Emily Heffter at the Seattle Times reports today that the city-run Pacific Place parking garage is losing a half-million dollars a year. The subterranean parking lot cost $50 million to build in the late 1990s, but the city spent $73 million, essentially a subsidy, in a deal to revitalize the downtown core. At first it broke even. Now, even though the city has repeatedly raised the parking rates, it's running deep red while competing lots that cost more are staying in the black:

Private garages have turned to "early-bird" all-day parking deals for downtown office workers to offset lost short-term revenue, but the city garage isn't authorized to do that. It costs $5 to park at Pacific Place for an hour, up from $2 an hour in 2003. City officials most recently increased hourly rates at the garage in July 2009.

In the three or four blocks around the garage, the average off-street parking rate is $10 to $12 for two hours, according to the Seattle Department of Transportation.

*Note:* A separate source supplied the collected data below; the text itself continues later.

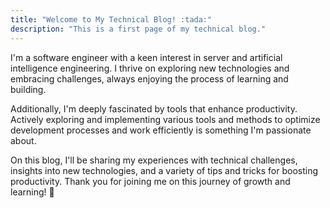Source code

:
 ```yaml
---
title: "Welcome to My Technical Blog! :tada:"
description: "This is a first page of my technical blog."
---
```


I'm a software engineer with a keen interest in server and artificial intelligence engineering. I thrive on exploring new technologies and embracing challenges, always enjoying the process of learning and building.

Additionally, I'm deeply fascinated by tools that enhance productivity. Actively exploring and implementing various tools and methods to optimize development processes and work efficiently is something I'm passionate about.

On this blog, I'll be sharing my experiences with technical challenges, insights into new technologies, and a variety of tips and tricks for boosting productivity. Thank you for joining me on this journey of growth and learning! 🚀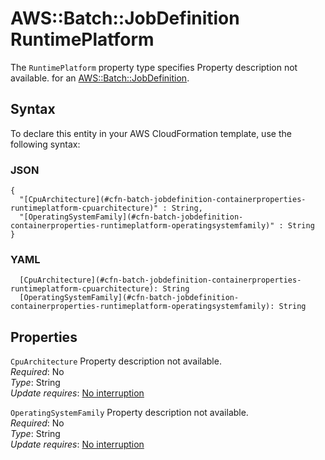 # AWS::Batch::JobDefinition RuntimePlatform<a name="aws-properties-batch-jobdefinition-containerproperties-runtimeplatform"></a>

<a name="aws-properties-batch-jobdefinition-containerproperties-runtimeplatform-description"></a>The `RuntimePlatform` property type specifies Property description not available\. for an [AWS::Batch::JobDefinition](aws-resource-batch-jobdefinition.md)\.

## Syntax<a name="aws-properties-batch-jobdefinition-containerproperties-runtimeplatform-syntax"></a>

To declare this entity in your AWS CloudFormation template, use the following syntax:

### JSON<a name="aws-properties-batch-jobdefinition-containerproperties-runtimeplatform-syntax.json"></a>

```
{
  "[CpuArchitecture](#cfn-batch-jobdefinition-containerproperties-runtimeplatform-cpuarchitecture)" : String,
  "[OperatingSystemFamily](#cfn-batch-jobdefinition-containerproperties-runtimeplatform-operatingsystemfamily)" : String
}
```

### YAML<a name="aws-properties-batch-jobdefinition-containerproperties-runtimeplatform-syntax.yaml"></a>

```
  [CpuArchitecture](#cfn-batch-jobdefinition-containerproperties-runtimeplatform-cpuarchitecture): String
  [OperatingSystemFamily](#cfn-batch-jobdefinition-containerproperties-runtimeplatform-operatingsystemfamily): String
```

## Properties<a name="aws-properties-batch-jobdefinition-containerproperties-runtimeplatform-properties"></a>

`CpuArchitecture`  <a name="cfn-batch-jobdefinition-containerproperties-runtimeplatform-cpuarchitecture"></a>
Property description not available\.  
*Required*: No  
*Type*: String  
*Update requires*: [No interruption](https://docs.aws.amazon.com/AWSCloudFormation/latest/UserGuide/using-cfn-updating-stacks-update-behaviors.html#update-no-interrupt)

`OperatingSystemFamily`  <a name="cfn-batch-jobdefinition-containerproperties-runtimeplatform-operatingsystemfamily"></a>
Property description not available\.  
*Required*: No  
*Type*: String  
*Update requires*: [No interruption](https://docs.aws.amazon.com/AWSCloudFormation/latest/UserGuide/using-cfn-updating-stacks-update-behaviors.html#update-no-interrupt)
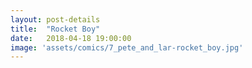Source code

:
 ```yaml
---
layout: post-details
title:  "Rocket Boy"
date:   2018-04-18 19:00:00
image: 'assets/comics/7_pete_and_lar-rocket_boy.jpg'
---
```

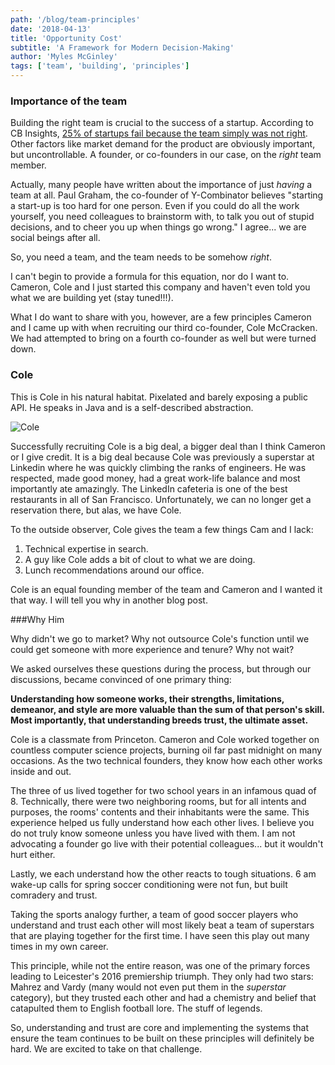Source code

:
 ```yaml
---
path: '/blog/team-principles'
date: '2018-04-13'
title: 'Opportunity Cost'
subtitle: 'A Framework for Modern Decision-Making'
author: 'Myles McGinley'
tags: ['team', 'building', 'principles']
---
```


### Importance of the team

Building the right team is crucial to the success of a startup. According to CB Insights, [25% of startups fail because the team simply was not right](https://www.cbinsights.com/research/startup-failure-reasons-top/). Other factors like market demand for the product are obviously important, but uncontrollable. A founder, or co-founders in our case, on the *right* team member.

Actually, many people have written about the importance of just *having* a team at all. Paul Graham, the co-founder of Y-Combinator believes "starting a start-up is too hard for one person. Even if you could do all the work yourself, you need colleagues to brainstorm with, to talk you out of stupid decisions, and to cheer you up when things go wrong." I agree... we are social beings after all. 

So, you need a team, and the team needs to be somehow *right*.

I can't begin to provide a formula for this equation, nor do I want to. Cameron, Cole and I just started this company and haven't even told you what we are building yet (stay tuned!!!). 

What I do want to share with you, however, are a few principles Cameron and I came up with when recruiting our third co-founder, Cole McCracken. We had attempted to bring on a fourth co-founder as well but were turned down.

### Cole

This is Cole in his natural habitat. Pixelated and barely exposing a public API. He speaks in Java and is a self-described abstraction.

![Cole](https://storage.googleapis.com/hex-blog-assets/Colezinho.jpg)


Successfully recruiting Cole is a big deal, a bigger deal than I think Cameron or I give credit. It is a big deal because Cole was previously a superstar at Linkedin where he was quickly climbing the ranks of engineers. He was respected, made good money, had a great work-life balance and most importantly ate amazingly. The LinkedIn cafeteria is one of the best restaurants in all of San Francisco. Unfortunately, we can no longer get a reservation there, but alas, we have Cole.

To the outside observer, Cole gives the team a few things Cam and I lack: 

1. Technical expertise in search.
2. A guy like Cole adds a bit of clout to what we are doing.
3. Lunch recommendations around our office.

Cole is an equal founding member of the team and Cameron and I wanted it that way. I will tell you why in another blog post.

###Why Him

Why didn't we go to market? Why not outsource Cole's function until we could get someone with more experience and tenure? Why not wait?

We asked ourselves these questions during the process, but through our discussions, became convinced of one primary thing:

**Understanding how someone works, their strengths, limitations, demeanor, and style are more valuable than the sum of that person's skill. Most importantly, that understanding breeds trust, the ultimate asset.**

Cole is a classmate from Princeton. Cameron and Cole worked together on countless computer science projects, burning oil far past midnight on many occasions. As the two technical founders, they know how each other works inside and out.

The three of us lived together for two school years in an infamous quad of 8. Technically, there were two neighboring rooms, but for all intents and purposes, the rooms' contents and their inhabitants were the same. This experience helped us fully understand how each other lives. I believe you do not truly know someone unless you have lived with them. I am not advocating a founder go live with their potential colleagues... but it wouldn't hurt either.

Lastly, we each understand how the other reacts to tough situations. 6 am wake-up calls for spring soccer conditioning were not fun, but built comradery and trust. 

Taking the sports analogy further, a team of good soccer players who understand and trust each other will most likely beat a team of superstars that are playing together for the first time. I have seen this play out many times in my own career.

This principle, while not the entire reason, was one of the primary forces leading to Leicester's 2016 premiership triumph. They only had two stars: Mahrez and Vardy (many would not even put them in the *superstar* category), but they trusted each other and had a chemistry and belief that catapulted them to English football lore. The stuff of legends.

So, understanding and trust are core and implementing the systems that ensure the team continues to be built on these principles will definitely be hard. We are excited to take on that challenge.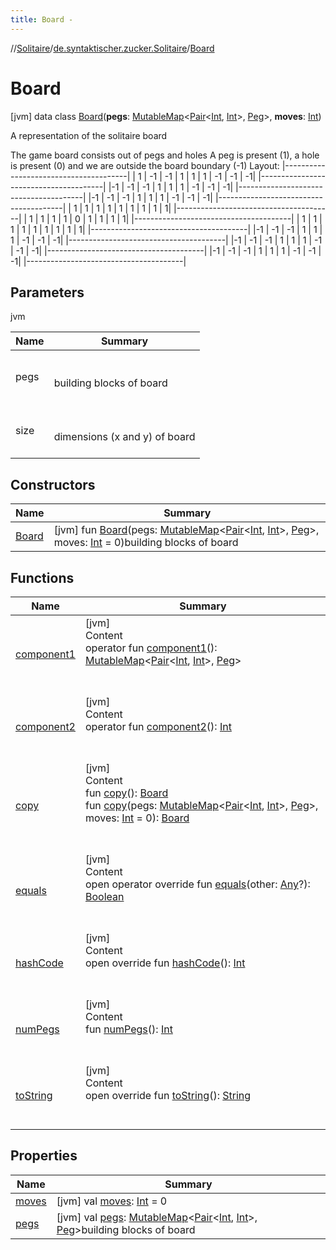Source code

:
 ```yaml
---
title: Board -
---
```

//[Solitaire](../../index.md)/[de.syntaktischer.zucker.Solitaire](../index.md)/[Board](index.md)



# Board  
 [jvm] data class [Board](index.md)(**pegs**: [MutableMap](https://kotlinlang.org/api/latest/jvm/stdlib/kotlin.collections/-mutable-map/index.html)<[Pair](https://kotlinlang.org/api/latest/jvm/stdlib/kotlin/-pair/index.html)<[Int](https://kotlinlang.org/api/latest/jvm/stdlib/kotlin/-int/index.html), [Int](https://kotlinlang.org/api/latest/jvm/stdlib/kotlin/-int/index.html)>, [Peg](../-peg/index.md)>, **moves**: [Int](https://kotlinlang.org/api/latest/jvm/stdlib/kotlin/-int/index.html))

A representation of the solitaire board



The game board consists out of pegs and holes A peg is present (1), a hole is present (0) and we are outside the board boundary (-1) Layout: |---------------------------------------| | 1 | -1 | -1 | 1 | 1 | 1 | -1 | -1 | -1| |---------------------------------------| |-1 | -1 | -1 | 1 | 1 | 1 | -1 | -1 | -1| |---------------------------------------| |-1 | -1 | -1 | 1 | 1 | 1 | -1 | -1 | -1| |---------------------------------------| | 1 |  1 |  1 | 1 | 1 | 1 |  1 |  1 |  1| |---------------------------------------| | 1 |  1 |  1 | 1 | 0 | 1 |  1 |  1 |  1| |---------------------------------------| | 1 |  1 |  1 | 1 | 1 | 1 |  1 |  1 |  1| |---------------------------------------| |-1 | -1 | -1 | 1 | 1 | 1 | -1 | -1 | -1| |---------------------------------------| |-1 | -1 | -1 | 1 | 1 | 1 | -1 | -1 | -1| |---------------------------------------| |-1 | -1 | -1 | 1 | 1 | 1 | -1 | -1 | -1| |---------------------------------------|

   


## Parameters  
  
jvm  
  
|  Name|  Summary| 
|---|---|
| <a name="de.syntaktischer.zucker.Solitaire/Board///PointingToDeclaration/"></a>pegs| <a name="de.syntaktischer.zucker.Solitaire/Board///PointingToDeclaration/"></a><br><br>building blocks of board<br><br>
| <a name="de.syntaktischer.zucker.Solitaire/Board///PointingToDeclaration/"></a>size| <a name="de.syntaktischer.zucker.Solitaire/Board///PointingToDeclaration/"></a><br><br>dimensions (x and y) of board<br><br>
  


## Constructors  
  
|  Name|  Summary| 
|---|---|
| <a name="de.syntaktischer.zucker.Solitaire/Board/Board/#kotlin.collections.MutableMap[kotlin.Pair[kotlin.Int,kotlin.Int],de.syntaktischer.zucker.Solitaire.Peg]#kotlin.Int/PointingToDeclaration/"></a>[Board](-board.md)| <a name="de.syntaktischer.zucker.Solitaire/Board/Board/#kotlin.collections.MutableMap[kotlin.Pair[kotlin.Int,kotlin.Int],de.syntaktischer.zucker.Solitaire.Peg]#kotlin.Int/PointingToDeclaration/"></a> [jvm] fun [Board](-board.md)(pegs: [MutableMap](https://kotlinlang.org/api/latest/jvm/stdlib/kotlin.collections/-mutable-map/index.html)<[Pair](https://kotlinlang.org/api/latest/jvm/stdlib/kotlin/-pair/index.html)<[Int](https://kotlinlang.org/api/latest/jvm/stdlib/kotlin/-int/index.html), [Int](https://kotlinlang.org/api/latest/jvm/stdlib/kotlin/-int/index.html)>, [Peg](../-peg/index.md)>, moves: [Int](https://kotlinlang.org/api/latest/jvm/stdlib/kotlin/-int/index.html) = 0)building blocks of board   <br>


## Functions  
  
|  Name|  Summary| 
|---|---|
| <a name="de.syntaktischer.zucker.Solitaire/Board/component1/#/PointingToDeclaration/"></a>[component1](component1.md)| <a name="de.syntaktischer.zucker.Solitaire/Board/component1/#/PointingToDeclaration/"></a>[jvm]  <br>Content  <br>operator fun [component1](component1.md)(): [MutableMap](https://kotlinlang.org/api/latest/jvm/stdlib/kotlin.collections/-mutable-map/index.html)<[Pair](https://kotlinlang.org/api/latest/jvm/stdlib/kotlin/-pair/index.html)<[Int](https://kotlinlang.org/api/latest/jvm/stdlib/kotlin/-int/index.html), [Int](https://kotlinlang.org/api/latest/jvm/stdlib/kotlin/-int/index.html)>, [Peg](../-peg/index.md)>  <br><br><br>
| <a name="de.syntaktischer.zucker.Solitaire/Board/component2/#/PointingToDeclaration/"></a>[component2](component2.md)| <a name="de.syntaktischer.zucker.Solitaire/Board/component2/#/PointingToDeclaration/"></a>[jvm]  <br>Content  <br>operator fun [component2](component2.md)(): [Int](https://kotlinlang.org/api/latest/jvm/stdlib/kotlin/-int/index.html)  <br><br><br>
| <a name="de.syntaktischer.zucker.Solitaire/Board/copy/#/PointingToDeclaration/"></a>[copy](copy.md)| <a name="de.syntaktischer.zucker.Solitaire/Board/copy/#/PointingToDeclaration/"></a>[jvm]  <br>Content  <br>fun [copy](copy.md)(): [Board](index.md)  <br>fun [copy](copy.md)(pegs: [MutableMap](https://kotlinlang.org/api/latest/jvm/stdlib/kotlin.collections/-mutable-map/index.html)<[Pair](https://kotlinlang.org/api/latest/jvm/stdlib/kotlin/-pair/index.html)<[Int](https://kotlinlang.org/api/latest/jvm/stdlib/kotlin/-int/index.html), [Int](https://kotlinlang.org/api/latest/jvm/stdlib/kotlin/-int/index.html)>, [Peg](../-peg/index.md)>, moves: [Int](https://kotlinlang.org/api/latest/jvm/stdlib/kotlin/-int/index.html) = 0): [Board](index.md)  <br><br><br>
| <a name="kotlin/Any/equals/#kotlin.Any?/PointingToDeclaration/"></a>[equals](../-undoable-command/index.md#%5Bkotlin%2FAny%2Fequals%2F%23kotlin.Any%3F%2FPointingToDeclaration%2F%5D%2FFunctions%2F-434781364)| <a name="kotlin/Any/equals/#kotlin.Any?/PointingToDeclaration/"></a>[jvm]  <br>Content  <br>open operator override fun [equals](../-undoable-command/index.md#%5Bkotlin%2FAny%2Fequals%2F%23kotlin.Any%3F%2FPointingToDeclaration%2F%5D%2FFunctions%2F-434781364)(other: [Any](https://kotlinlang.org/api/latest/jvm/stdlib/kotlin/-any/index.html)?): [Boolean](https://kotlinlang.org/api/latest/jvm/stdlib/kotlin/-boolean/index.html)  <br><br><br>
| <a name="kotlin/Any/hashCode/#/PointingToDeclaration/"></a>[hashCode](../-undoable-command/index.md#%5Bkotlin%2FAny%2FhashCode%2F%23%2FPointingToDeclaration%2F%5D%2FFunctions%2F-434781364)| <a name="kotlin/Any/hashCode/#/PointingToDeclaration/"></a>[jvm]  <br>Content  <br>open override fun [hashCode](../-undoable-command/index.md#%5Bkotlin%2FAny%2FhashCode%2F%23%2FPointingToDeclaration%2F%5D%2FFunctions%2F-434781364)(): [Int](https://kotlinlang.org/api/latest/jvm/stdlib/kotlin/-int/index.html)  <br><br><br>
| <a name="de.syntaktischer.zucker.Solitaire/Board/numPegs/#/PointingToDeclaration/"></a>[numPegs](num-pegs.md)| <a name="de.syntaktischer.zucker.Solitaire/Board/numPegs/#/PointingToDeclaration/"></a>[jvm]  <br>Content  <br>fun [numPegs](num-pegs.md)(): [Int](https://kotlinlang.org/api/latest/jvm/stdlib/kotlin/-int/index.html)  <br><br><br>
| <a name="de.syntaktischer.zucker.Solitaire/Board/toString/#/PointingToDeclaration/"></a>[toString](to-string.md)| <a name="de.syntaktischer.zucker.Solitaire/Board/toString/#/PointingToDeclaration/"></a>[jvm]  <br>Content  <br>open override fun [toString](to-string.md)(): [String](https://kotlinlang.org/api/latest/jvm/stdlib/kotlin/-string/index.html)  <br><br><br>


## Properties  
  
|  Name|  Summary| 
|---|---|
| <a name="de.syntaktischer.zucker.Solitaire/Board/moves/#/PointingToDeclaration/"></a>[moves](moves.md)| <a name="de.syntaktischer.zucker.Solitaire/Board/moves/#/PointingToDeclaration/"></a> [jvm] val [moves](moves.md): [Int](https://kotlinlang.org/api/latest/jvm/stdlib/kotlin/-int/index.html) = 0   <br>
| <a name="de.syntaktischer.zucker.Solitaire/Board/pegs/#/PointingToDeclaration/"></a>[pegs](pegs.md)| <a name="de.syntaktischer.zucker.Solitaire/Board/pegs/#/PointingToDeclaration/"></a> [jvm] val [pegs](pegs.md): [MutableMap](https://kotlinlang.org/api/latest/jvm/stdlib/kotlin.collections/-mutable-map/index.html)<[Pair](https://kotlinlang.org/api/latest/jvm/stdlib/kotlin/-pair/index.html)<[Int](https://kotlinlang.org/api/latest/jvm/stdlib/kotlin/-int/index.html), [Int](https://kotlinlang.org/api/latest/jvm/stdlib/kotlin/-int/index.html)>, [Peg](../-peg/index.md)>building blocks of board   <br>

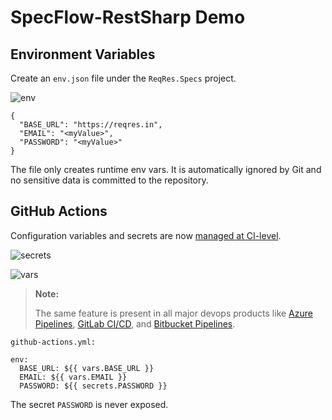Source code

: # SpecFlow-RestSharp Demo

## Environment Variables

Create an `env.json` file under the `ReqRes.Specs` project.

![env](https://user-images.githubusercontent.com/28589393/221482116-7cbce0fe-6244-4660-952e-c6e7e7fe07c9.png)

```
{
  "BASE_URL": "https://reqres.in",
  "EMAIL": "<myValue>",
  "PASSWORD": "<myValue>"
}
```

The file only creates runtime env vars. It is automatically ignored by Git and no sensitive data is committed to the repository.

## GitHub Actions

Configuration variables and secrets are now [managed at CI-level](https://docs.github.com/en/actions/learn-github-actions/variables#creating-configuration-variables-for-a-repository).

![secrets](https://user-images.githubusercontent.com/28589393/221486103-8d66856f-c2eb-42e0-bc92-274a3f1b6b27.png)

![vars](https://user-images.githubusercontent.com/28589393/221486106-b90455c5-3e61-49d0-aea4-dc9cab6c61e9.png)

> **Note:**
> 
> The same feature is present in all major devops products like [Azure Pipelines](https://learn.microsoft.com/en-us/azure/devops/pipelines/process/set-secret-variables?view=azure-devops), [GitLab CI/CD](https://docs.gitlab.com/ee/ci/variables/), and [Bitbucket Pipelines](https://support.atlassian.com/bitbucket-cloud/docs/variables-and-secrets/).

`github-actions.yml:`

```
env:
  BASE_URL: ${{ vars.BASE_URL }}
  EMAIL: ${{ vars.EMAIL }}
  PASSWORD: ${{ secrets.PASSWORD }}
```
The secret `PASSWORD` is never exposed.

Joe Quintana, a hired political gun representing downtown business interests, sent a letter to city officials arguing that, likewise, parking taxes are hurting private lots:

I was encouraged to see that city leaders understand the market forces at work in the case of the Pacific Place parking garage. But please do note that the same applies in the private sector when higher parking rates are imposed in the form of taxes, especially now that nearly 23% of the commercial parking rate in Seattle is taxes.... The cost of this high-tax policy comes not only in the form of lost income to the retailers, restaurants and others; it also means fewer jobs. Parking costs in Seattle are a competitive disadvantage and I can only hope that city leaders come to realize this truth—and not only in cases when it is the city’s own budget ox that is being gored.